Mojtaba Khamenei a succédé à son père Ali Khamenei, tué dans une frappe israélienne au début de la guerre, mais il n'est pas apparu en public depuis: blessé dans une frappe, il s'exprime uniquement via des messages écrits.

L'audition mardi de M. Rubio au Sénat est sa première intervention parlementaire depuis le début de la guerre le 28 février, au grand dam des élus démocrates qui réclament à cors et à cri des explications.

"Cette guerre et la décision du gouvernement américain d'imposer un blocus ont désormais pris en otage l'économie mondiale tout entière", a ainsi dénoncé le sénateur démocrate Chris Murphy.

Interrogé sur l'état des négociations indirectes entre les Etats-Unis et l'Iran, qui sont au point mort, le secrétaire d'Etat américain a dit toujours "espérer" un accord pour mettre fin à la guerre sans toutefois s'avancer sur un calendrier.

"Il y a une perspective qui se profile devant nous, et qui pourrait se concrétiser aujourd'hui, demain ou la semaine prochaine", a-t-il déclaré.

"Ils ont accepté de négocier certains aspects de leur programme nucléaire dont, il y a à peine un mois, voire un an, ils refusaient ne serait-ce que de parler", a fait valoir le secrétaire d'Etat, pressé de questions pour savoir comment le président Donald Trump comptait amener l'Iran à conclure un accord.

Il a cependant laissé entendre que cela "ne garantissait pas que cela aboutirait finalement à un accord acceptable".

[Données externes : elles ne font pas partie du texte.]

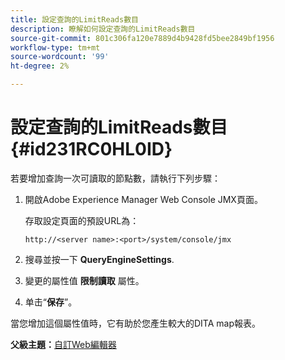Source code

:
 ```yaml
---
title: 設定查詢的LimitReads數目
description: 瞭解如何設定查詢的LimitReads數目
source-git-commit: 801c306fa120e7889d4b9428fd5bee2849bf1956
workflow-type: tm+mt
source-wordcount: '99'
ht-degree: 2%

---
```



# 設定查詢的LimitReads數目 {#id231RC0HL0ID}

若要增加查詢一次可讀取的節點數，請執行下列步驟：

1. 開啟Adobe Experience Manager Web Console JMX頁面。

   存取設定頁面的預設URL為：

   ```http
   http://<server name>:<port>/system/console/jmx
   ```

1. 搜尋並按一下 **QueryEngineSettings**.

1. 變更的屬性值 **限制讀取** 屬性。

1. 单击“**保存**”。


當您增加這個屬性值時，它有助於您產生較大的DITA map報表。

**父級主題：**[&#x200B;自訂Web編輯器](conf-web-editor.md)

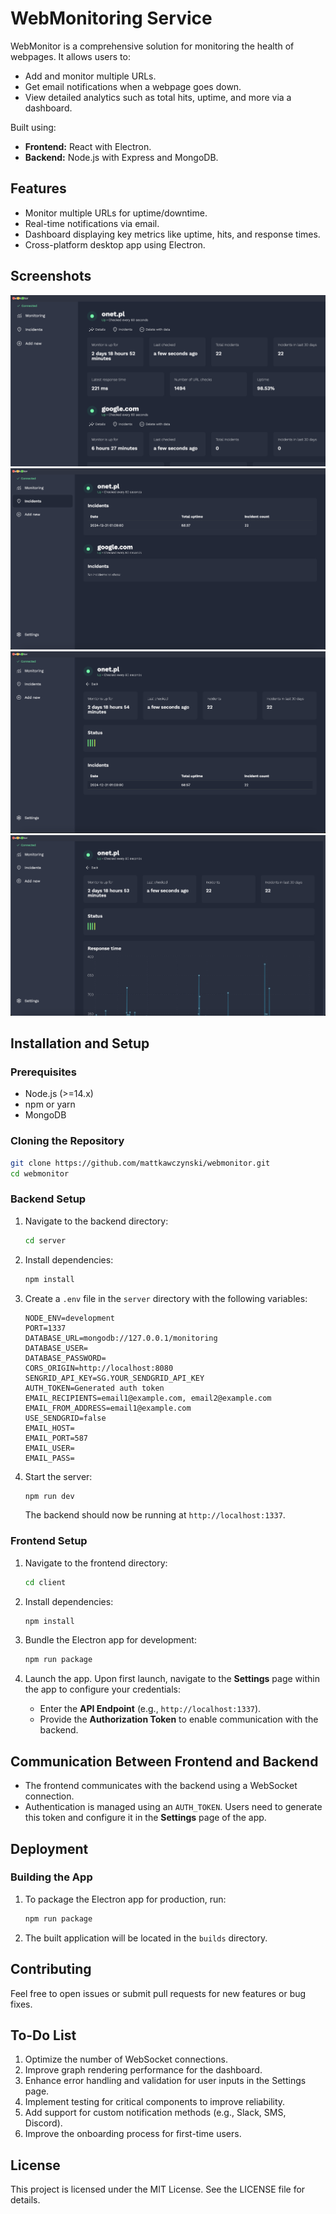 # WebMonitoring Service

WebMonitor is a comprehensive solution for monitoring the health of webpages. It allows users to:

- Add and monitor multiple URLs.
- Get email notifications when a webpage goes down.
- View detailed analytics such as total hits, uptime, and more via a dashboard.

Built using:

- **Frontend:** React with Electron.
- **Backend:** Node.js with Express and MongoDB.

## Features

- Monitor multiple URLs for uptime/downtime.
- Real-time notifications via email.
- Dashboard displaying key metrics like uptime, hits, and response times.
- Cross-platform desktop app using Electron.

## Screenshots

![Monitoring page](monitoring.png)
![Incidents page](incidents.png)
![URL incidents view](page_incidents.png)
![Single URL view](page.png)

## Installation and Setup

### Prerequisites

- Node.js (>=14.x)
- npm or yarn
- MongoDB

### Cloning the Repository

```bash
git clone https://github.com/mattkawczynski/webmonitor.git
cd webmonitor
```

### Backend Setup

1. Navigate to the backend directory:

   ```bash
   cd server
   ```

2. Install dependencies:

   ```bash
   npm install
   ```

3. Create a `.env` file in the `server` directory with the following variables:

   ```env
   NODE_ENV=development
   PORT=1337
   DATABASE_URL=mongodb://127.0.0.1/monitoring
   DATABASE_USER=
   DATABASE_PASSWORD=
   CORS_ORIGIN=http://localhost:8080
   SENGRID_API_KEY=SG.YOUR_SENDGRID_API_KEY
   AUTH_TOKEN=Generated auth token
   EMAIL_RECIPIENTS=email1@example.com, email2@example.com
   EMAIL_FROM_ADDRESS=email1@example.com
   USE_SENDGRID=false
   EMAIL_HOST=
   EMAIL_PORT=587
   EMAIL_USER=
   EMAIL_PASS=
   ```

4. Start the server:

   ```bash
   npm run dev
   ```

   The backend should now be running at `http://localhost:1337`.

### Frontend Setup

1. Navigate to the frontend directory:

   ```bash
   cd client
   ```

2. Install dependencies:

   ```bash
   npm install
   ```

3. Bundle the Electron app for development:

   ```bash
   npm run package
   ```

4. Launch the app. Upon first launch, navigate to the **Settings** page within the app to configure your credentials:
   - Enter the **API Endpoint** (e.g., `http://localhost:1337`).
   - Provide the **Authorization Token** to enable communication with the backend.

## Communication Between Frontend and Backend

- The frontend communicates with the backend using a WebSocket connection.
- Authentication is managed using an `AUTH_TOKEN`. Users need to generate this token and configure it in the **Settings** page of the app.

## Deployment

### Building the App

1. To package the Electron app for production, run:

   ```bash
   npm run package
   ```

2. The built application will be located in the `builds` directory.

## Contributing

Feel free to open issues or submit pull requests for new features or bug fixes.

## To-Do List

1. Optimize the number of WebSocket connections.
2. Improve graph rendering performance for the dashboard.
3. Enhance error handling and validation for user inputs in the Settings page.
4. Implement testing for critical components to improve reliability.
5. Add support for custom notification methods (e.g., Slack, SMS, Discord).
6. Improve the onboarding process for first-time users.

## License

This project is licensed under the MIT License. See the LICENSE file for details.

"S'ils rouvrent le détroit d'Ormuz, nous lèverons notre blocus" des ports iraniens, a encore dit Marco Rubio soulignant que cela n'était pas lié à un allègement des sanctions qui dépend, lui, d'un accord sur le nucléaire.

Il a insisté à plusieurs reprises sur le fait que Washington n'allègerait pas les sanctions contre Téhéran en échange de la réouverture de ce passage stratégique, effectivement bloqué par l'Iran.

"L'opération +Epic Fury+ a largement atteint ses objectifs militaires, à savoir réduire considérablement la base industrielle de défense de l'Iran et affaiblir son bouclier conventionnel", a relevé M. Rubio assurant même en réponse à un sénateur que la guerre était "terminée".

Mais il a convenu que l'Iran "disposait encore de beaucoup de drones".

Les négociations indirectes entre les Etats-Unis et l'Iran, pour mettre fin à la guerre déclenchée le 28 février par une attaque conjointe israélo-américaine, patinent depuis des semaines.

L'Iran a accusé lundi les Etats-Unis de violer à nouveau le fragile cessez-le-feu conclu le 8 avril, après des frappes américaines ce week-end suivies de représailles militaires iraniennes.